How do I keep the passion and energy up after 17 years of writing software? - marcopolis
http://workplace.stackexchange.com/questions/18345/how-do-i-keep-the-passion-and-energy-up-after-17-years-of-writing-software
======
wpietri
Interesting question!

As somebody in a similar age bracket, the things I do:

Stay healthy. My energy levels are generally great if I am getting plenty of
exercise and good sleep. And avoid eating junk, throwing off my sleep
schedule, or having big worries.

Do things that matter to me. A few years back I was doing consulting that I
got burnt out on. So despite a very lucrative bill rate, I said, "fuck it" and
joined a friend in a startup. He had a problem that I really wanted to see
solved.

Work with people I like.

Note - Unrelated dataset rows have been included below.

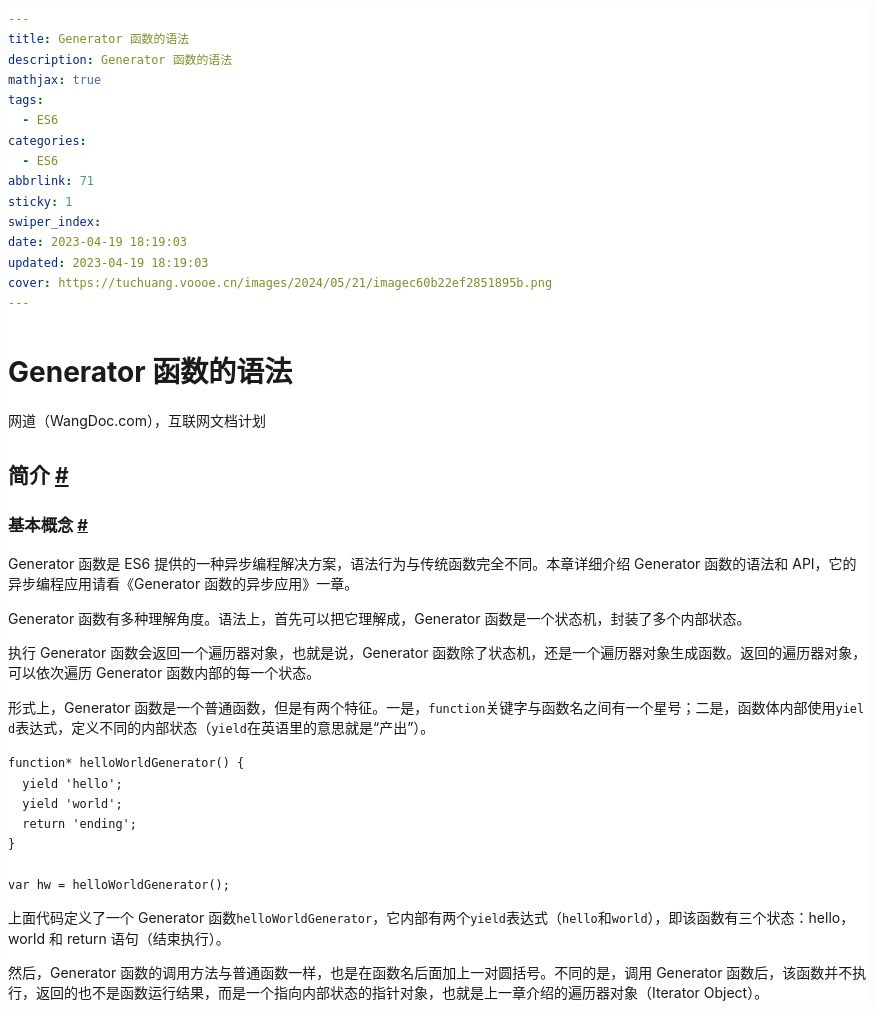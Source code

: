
 ```yaml
---
title: Generator 函数的语法
description: Generator 函数的语法
mathjax: true
tags:
  - ES6
categories:
  - ES6
abbrlink: 71
sticky: 1
swiper_index: 
date: 2023-04-19 18:19:03
updated: 2023-04-19 18:19:03
cover: https://tuchuang.voooe.cn/images/2024/05/21/imagec60b22ef2851895b.png
---
```


Generator 函数的语法
===============

网道（WangDoc.com），互联网文档计划

简介 [#](about:blank#%E7%AE%80%E4%BB%8B)
--------------------------------------

### 基本概念 [#](about:blank#%E5%9F%BA%E6%9C%AC%E6%A6%82%E5%BF%B5)

Generator 函数是 ES6 提供的一种异步编程解决方案，语法行为与传统函数完全不同。本章详细介绍 Generator 函数的语法和 API，它的异步编程应用请看《Generator 函数的异步应用》一章。

Generator 函数有多种理解角度。语法上，首先可以把它理解成，Generator 函数是一个状态机，封装了多个内部状态。

执行 Generator 函数会返回一个遍历器对象，也就是说，Generator 函数除了状态机，还是一个遍历器对象生成函数。返回的遍历器对象，可以依次遍历 Generator 函数内部的每一个状态。

形式上，Generator 函数是一个普通函数，但是有两个特征。一是，`function`关键字与函数名之间有一个星号；二是，函数体内部使用`yield`表达式，定义不同的内部状态（`yield`在英语里的意思就是“产出”）。

```
function* helloWorldGenerator() {
  yield 'hello';
  yield 'world';
  return 'ending';
}

var hw = helloWorldGenerator();

```

上面代码定义了一个 Generator 函数`helloWorldGenerator`，它内部有两个`yield`表达式（`hello`和`world`），即该函数有三个状态：hello，world 和 return 语句（结束执行）。

然后，Generator 函数的调用方法与普通函数一样，也是在函数名后面加上一对圆括号。不同的是，调用 Generator 函数后，该函数并不执行，返回的也不是函数运行结果，而是一个指向内部状态的指针对象，也就是上一章介绍的遍历器对象（Iterator Object）。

If I'm going to spend most of my daylight around
people, I want to enjoy it. I generally like people, so this one isn't too
hard for me.

Serve people I like. If I'm making something for people I care about, this is
a big motivator for me. It definitely helps for me to actually meet users,
watch user tests, and see stats that demonstrate that what we ship is making a
difference.

Minimize my commute. I know that some people don't mind long drives in
traffic, but I'm not one of them. I live in SF and have occasionally done gigs
down the peninsula; it quickly drains not just my enthusiasm, but my will to
live. I want to spend my energy on things that are actually productive, and
rush-hour traffic is not one of them.

I look forward to seeing what others say.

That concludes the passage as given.